▸ Task directions
If a line in the records contains the string "trie", show that line.

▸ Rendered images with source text
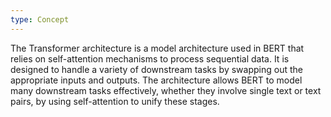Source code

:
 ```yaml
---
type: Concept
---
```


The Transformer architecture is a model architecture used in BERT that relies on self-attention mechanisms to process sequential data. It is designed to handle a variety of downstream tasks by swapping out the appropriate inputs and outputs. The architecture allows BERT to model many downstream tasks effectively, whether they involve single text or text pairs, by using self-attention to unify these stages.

--

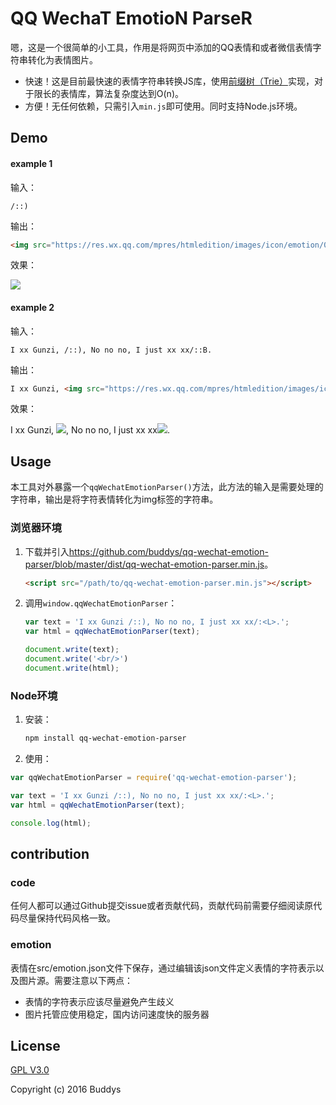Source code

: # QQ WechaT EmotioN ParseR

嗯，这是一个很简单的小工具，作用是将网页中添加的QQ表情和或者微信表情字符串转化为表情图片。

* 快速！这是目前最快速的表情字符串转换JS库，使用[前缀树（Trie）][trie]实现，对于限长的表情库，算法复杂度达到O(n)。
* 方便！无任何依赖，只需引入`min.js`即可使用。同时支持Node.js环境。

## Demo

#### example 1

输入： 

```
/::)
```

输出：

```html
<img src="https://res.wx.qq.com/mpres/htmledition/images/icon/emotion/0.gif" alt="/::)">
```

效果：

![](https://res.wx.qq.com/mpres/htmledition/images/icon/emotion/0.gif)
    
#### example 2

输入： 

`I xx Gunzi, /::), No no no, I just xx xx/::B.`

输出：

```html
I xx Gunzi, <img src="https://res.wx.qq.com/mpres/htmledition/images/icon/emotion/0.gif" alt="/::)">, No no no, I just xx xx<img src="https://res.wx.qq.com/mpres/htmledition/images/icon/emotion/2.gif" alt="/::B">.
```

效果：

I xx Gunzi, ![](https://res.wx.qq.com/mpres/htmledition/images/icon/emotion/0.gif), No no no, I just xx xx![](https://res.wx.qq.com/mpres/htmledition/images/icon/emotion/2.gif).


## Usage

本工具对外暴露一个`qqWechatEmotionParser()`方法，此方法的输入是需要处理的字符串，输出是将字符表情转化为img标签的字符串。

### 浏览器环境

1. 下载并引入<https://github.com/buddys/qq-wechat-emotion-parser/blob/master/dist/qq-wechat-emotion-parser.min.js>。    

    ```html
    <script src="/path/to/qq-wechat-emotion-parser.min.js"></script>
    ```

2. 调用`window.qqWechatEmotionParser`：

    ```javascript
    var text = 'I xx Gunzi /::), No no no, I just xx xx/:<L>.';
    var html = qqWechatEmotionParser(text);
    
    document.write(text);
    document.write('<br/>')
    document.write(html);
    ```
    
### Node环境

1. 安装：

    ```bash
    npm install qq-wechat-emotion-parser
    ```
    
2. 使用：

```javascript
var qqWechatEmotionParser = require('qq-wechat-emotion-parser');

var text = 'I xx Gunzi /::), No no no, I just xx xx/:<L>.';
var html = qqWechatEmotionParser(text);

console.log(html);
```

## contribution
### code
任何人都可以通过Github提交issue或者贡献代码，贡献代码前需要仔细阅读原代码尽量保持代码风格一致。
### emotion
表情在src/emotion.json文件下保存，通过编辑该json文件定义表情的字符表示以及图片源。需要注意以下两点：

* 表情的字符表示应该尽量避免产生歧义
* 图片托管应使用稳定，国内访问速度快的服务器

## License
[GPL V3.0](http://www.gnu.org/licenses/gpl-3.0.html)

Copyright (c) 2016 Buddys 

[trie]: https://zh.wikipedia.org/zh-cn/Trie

▸ Reply to the exercise
* 快速！这是目前最快速的表情字符串转换JS库，使用[前缀树（Trie）][trie]实现，对于限长的表情库，算法复杂度达到O(n)。
[trie]: https://zh.wikipedia.org/zh-cn/Trie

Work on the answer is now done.